Damit zu deiner ersten Frage: Wenn ich hätte gehen müssen, dann wäre es eben so gewesen. Sicher wäre ich nachträglich ein wenig enttäuscht gewesen. Aber weniger über die Tatsache an sich, als darüber, dass ich mein Anfangstempo dann zu hoch gewählt hätte, oder eben auch meine Vorbereitung nicht effizient genug war. Denn ich war davon überzeugt, dass es mir möglich ist 24h am Stück zu laufen. Zweifel, Bedenken, Ängste - ja. Aber dennoch war klar, dass es möglich ist, wenn ich keine gravierenden Fehler mache.

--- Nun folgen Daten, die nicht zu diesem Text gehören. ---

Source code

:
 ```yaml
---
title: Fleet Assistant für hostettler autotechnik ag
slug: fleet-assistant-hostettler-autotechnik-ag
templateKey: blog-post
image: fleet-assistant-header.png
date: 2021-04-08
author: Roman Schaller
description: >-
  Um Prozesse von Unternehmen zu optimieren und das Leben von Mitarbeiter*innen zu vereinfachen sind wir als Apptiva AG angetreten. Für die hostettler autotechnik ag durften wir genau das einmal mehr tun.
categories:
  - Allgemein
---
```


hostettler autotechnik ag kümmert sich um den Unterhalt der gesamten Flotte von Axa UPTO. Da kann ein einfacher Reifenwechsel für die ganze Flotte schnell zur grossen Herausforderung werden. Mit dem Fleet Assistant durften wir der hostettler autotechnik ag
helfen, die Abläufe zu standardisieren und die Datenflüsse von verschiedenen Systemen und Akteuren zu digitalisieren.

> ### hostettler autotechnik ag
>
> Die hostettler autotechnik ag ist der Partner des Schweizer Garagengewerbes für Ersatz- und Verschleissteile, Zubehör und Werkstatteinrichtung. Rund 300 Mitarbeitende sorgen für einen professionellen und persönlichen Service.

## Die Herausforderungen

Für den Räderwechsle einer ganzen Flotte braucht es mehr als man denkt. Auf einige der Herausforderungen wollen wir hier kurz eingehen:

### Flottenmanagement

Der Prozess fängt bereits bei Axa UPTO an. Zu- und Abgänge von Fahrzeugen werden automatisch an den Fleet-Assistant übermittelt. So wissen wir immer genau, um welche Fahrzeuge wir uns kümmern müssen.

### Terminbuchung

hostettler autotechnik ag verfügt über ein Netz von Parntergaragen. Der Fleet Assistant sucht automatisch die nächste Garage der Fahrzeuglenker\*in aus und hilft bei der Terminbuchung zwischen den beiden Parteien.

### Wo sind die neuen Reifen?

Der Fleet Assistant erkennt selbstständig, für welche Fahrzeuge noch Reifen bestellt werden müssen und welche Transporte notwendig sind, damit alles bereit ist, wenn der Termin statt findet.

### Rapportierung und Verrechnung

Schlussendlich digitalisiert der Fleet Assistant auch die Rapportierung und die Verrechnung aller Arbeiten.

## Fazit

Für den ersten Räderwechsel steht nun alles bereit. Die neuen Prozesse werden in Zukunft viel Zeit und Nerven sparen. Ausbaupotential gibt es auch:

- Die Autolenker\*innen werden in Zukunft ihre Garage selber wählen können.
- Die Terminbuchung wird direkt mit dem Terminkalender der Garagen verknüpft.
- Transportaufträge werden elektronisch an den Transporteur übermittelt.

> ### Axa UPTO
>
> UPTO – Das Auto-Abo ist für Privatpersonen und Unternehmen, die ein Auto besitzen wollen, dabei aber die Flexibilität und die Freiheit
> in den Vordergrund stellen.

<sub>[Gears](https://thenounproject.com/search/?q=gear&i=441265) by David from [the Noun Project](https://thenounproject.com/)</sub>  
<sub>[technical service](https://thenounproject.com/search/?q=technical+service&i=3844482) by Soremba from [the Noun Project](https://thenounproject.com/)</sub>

Solche Leistungen setzen ein hohes Maß an Kooperation der eigenen "Emotionen" voraus. Ich formuliere das bewusst so. Daher muss man ein Konzept finden, das die Emotionen hinreichend bedient. Meines habe ich geschildert. Ich lief bewusst etwas zu schnell an, um zu kritischen Zeitpunkten bereits auf viele geschaffte Km zurück blicken und mir mit dem geringeren Rest hohe Aussichten auf das Gelingen ausrechnen zu können. Ich schließe nicht aus, dass Läufer mit einem Konzept, mit dem sie sich Pausen zubilligen, weiter laufen, als wenn sie versuchten ohne Unterbrechung zum Erfolg zu kommen. Mehr: Ich bin sogar sicher, dass die Aussicht immerzu, 24h lang traben zu müssen, manchen so "fertig" machen würde, dass er frühzeitig aufgibt. Der Kopf ist bei sowas mindestens genauso wichtig, wie die Physis. Und nun zur Physis: Fakt ist für mich ebenso, dass ein vom ersten bis zum letzten Kilometer gleichmäßig durchgezogenes Tempo rein physiologisch am meisten Erfolg verspricht. Langsames Aufbrauchen, ökonomisches Aufbrauchen, der Energieressourcen. Wenn du dir z.B. vom Sieger in Berlin die Platzierungen nach 2,4,6,8,10,12 Stunden ansiehst, dann wirst du feststellen, dass er anfangs auch weiter hinten rangierte, ganz in meiner "Nähe", und durch seine Konstanz dann immer weiter nach vorne kam. Der Unterschied zwischen ihm und mir besteht darin, dass er sein / unserTempo ohne Pause und gleichmäßig bis zum Ende durchgehalten hat. Für mich steht fest, dass ich mit Pausen weniger weit gekommen wäre, wenngleich eine Beweisführung nicht möglich ist. Eine Pause nach z.B. 16 Stunden ... HILFE! ... ich mag mir gar nicht vorstellen, wie sich mein Fahrgestell dann angefühlt hätte, beim Wiederanlaufen. Damit will ich sagen, dass ich es für mich nicht nur physiologisch auschließe, sondern eben auch mental. Ich habe die Schmerzen nach einer halben Minute Zwangspause zum Austreten erlebt und brauchte eine Runde um wieder rein zu kommen.
Ich hoffe die Dinge für dich einigemaßen auf jenen Punkt gebracht zu haben, den ich meine.